[Records from a data collection]
-------

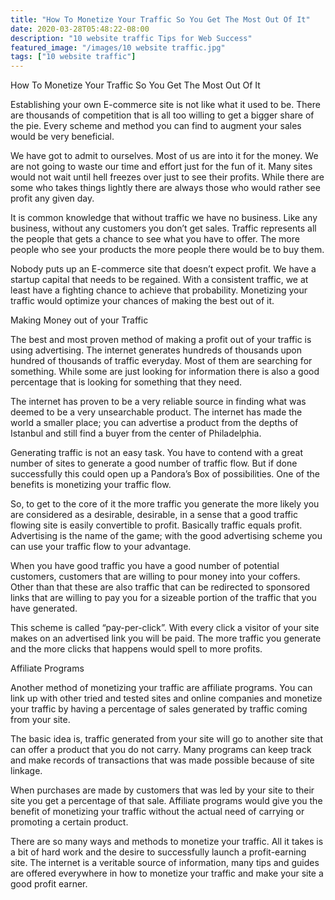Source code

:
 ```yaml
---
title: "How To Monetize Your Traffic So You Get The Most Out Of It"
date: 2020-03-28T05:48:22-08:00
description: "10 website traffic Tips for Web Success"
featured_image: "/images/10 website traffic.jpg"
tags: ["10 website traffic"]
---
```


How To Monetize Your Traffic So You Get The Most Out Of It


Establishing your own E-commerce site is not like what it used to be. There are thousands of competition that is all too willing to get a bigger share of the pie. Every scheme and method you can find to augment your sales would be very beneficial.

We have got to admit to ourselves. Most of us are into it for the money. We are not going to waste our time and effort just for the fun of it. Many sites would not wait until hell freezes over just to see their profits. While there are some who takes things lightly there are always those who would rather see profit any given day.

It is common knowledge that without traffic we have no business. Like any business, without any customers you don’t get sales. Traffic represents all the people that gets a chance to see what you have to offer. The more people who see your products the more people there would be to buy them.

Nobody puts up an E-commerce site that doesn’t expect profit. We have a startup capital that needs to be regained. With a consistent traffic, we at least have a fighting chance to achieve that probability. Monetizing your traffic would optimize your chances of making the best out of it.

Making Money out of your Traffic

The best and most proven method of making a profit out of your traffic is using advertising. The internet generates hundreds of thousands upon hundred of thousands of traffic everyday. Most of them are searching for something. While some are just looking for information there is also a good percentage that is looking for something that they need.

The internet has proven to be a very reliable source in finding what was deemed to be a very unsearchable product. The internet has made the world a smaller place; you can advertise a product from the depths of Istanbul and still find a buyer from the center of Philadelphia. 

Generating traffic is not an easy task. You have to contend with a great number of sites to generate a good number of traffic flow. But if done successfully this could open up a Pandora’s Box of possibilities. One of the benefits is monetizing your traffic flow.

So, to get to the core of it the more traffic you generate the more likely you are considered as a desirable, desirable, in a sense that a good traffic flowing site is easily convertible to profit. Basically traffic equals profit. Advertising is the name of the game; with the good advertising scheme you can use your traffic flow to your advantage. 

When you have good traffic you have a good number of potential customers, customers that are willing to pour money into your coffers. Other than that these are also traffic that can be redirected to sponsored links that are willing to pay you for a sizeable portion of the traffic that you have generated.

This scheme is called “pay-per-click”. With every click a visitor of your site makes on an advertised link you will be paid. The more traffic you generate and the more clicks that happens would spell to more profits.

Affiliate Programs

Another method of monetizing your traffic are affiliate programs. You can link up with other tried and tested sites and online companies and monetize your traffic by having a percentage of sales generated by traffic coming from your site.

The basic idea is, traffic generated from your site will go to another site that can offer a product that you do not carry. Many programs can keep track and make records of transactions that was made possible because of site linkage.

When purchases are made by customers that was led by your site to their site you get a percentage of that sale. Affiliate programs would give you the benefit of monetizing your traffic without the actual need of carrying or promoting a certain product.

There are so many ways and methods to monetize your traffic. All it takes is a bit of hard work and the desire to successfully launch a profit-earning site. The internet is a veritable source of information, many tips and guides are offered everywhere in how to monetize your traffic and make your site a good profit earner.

-------

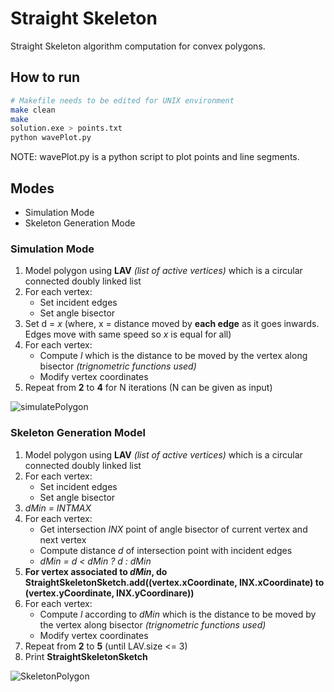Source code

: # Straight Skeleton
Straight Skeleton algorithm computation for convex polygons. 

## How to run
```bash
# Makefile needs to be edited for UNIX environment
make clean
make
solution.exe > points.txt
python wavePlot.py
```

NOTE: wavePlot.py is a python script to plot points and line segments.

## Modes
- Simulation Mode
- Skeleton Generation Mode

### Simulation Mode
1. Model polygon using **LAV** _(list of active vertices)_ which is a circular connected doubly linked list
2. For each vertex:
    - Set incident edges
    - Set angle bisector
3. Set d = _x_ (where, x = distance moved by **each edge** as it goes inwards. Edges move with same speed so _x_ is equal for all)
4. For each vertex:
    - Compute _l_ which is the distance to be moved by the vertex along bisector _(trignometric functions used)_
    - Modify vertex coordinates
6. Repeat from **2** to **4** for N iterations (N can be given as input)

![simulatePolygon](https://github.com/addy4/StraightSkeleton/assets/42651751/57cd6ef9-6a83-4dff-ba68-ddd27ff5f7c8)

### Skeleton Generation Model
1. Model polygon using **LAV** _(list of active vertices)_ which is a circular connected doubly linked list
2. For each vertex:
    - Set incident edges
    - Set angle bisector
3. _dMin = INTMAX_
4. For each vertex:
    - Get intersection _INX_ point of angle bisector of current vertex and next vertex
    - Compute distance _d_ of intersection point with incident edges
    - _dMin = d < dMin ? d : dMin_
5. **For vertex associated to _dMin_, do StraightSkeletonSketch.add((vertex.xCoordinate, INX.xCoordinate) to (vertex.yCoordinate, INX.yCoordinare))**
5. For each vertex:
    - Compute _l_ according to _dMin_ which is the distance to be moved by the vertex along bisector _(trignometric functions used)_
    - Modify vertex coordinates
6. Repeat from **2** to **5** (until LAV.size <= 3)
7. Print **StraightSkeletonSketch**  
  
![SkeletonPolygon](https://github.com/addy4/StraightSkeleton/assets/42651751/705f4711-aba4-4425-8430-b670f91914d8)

-------

[Work required] A single figure is required: the number of lines in the data where the word "proven" occurs.

[Expected output] 2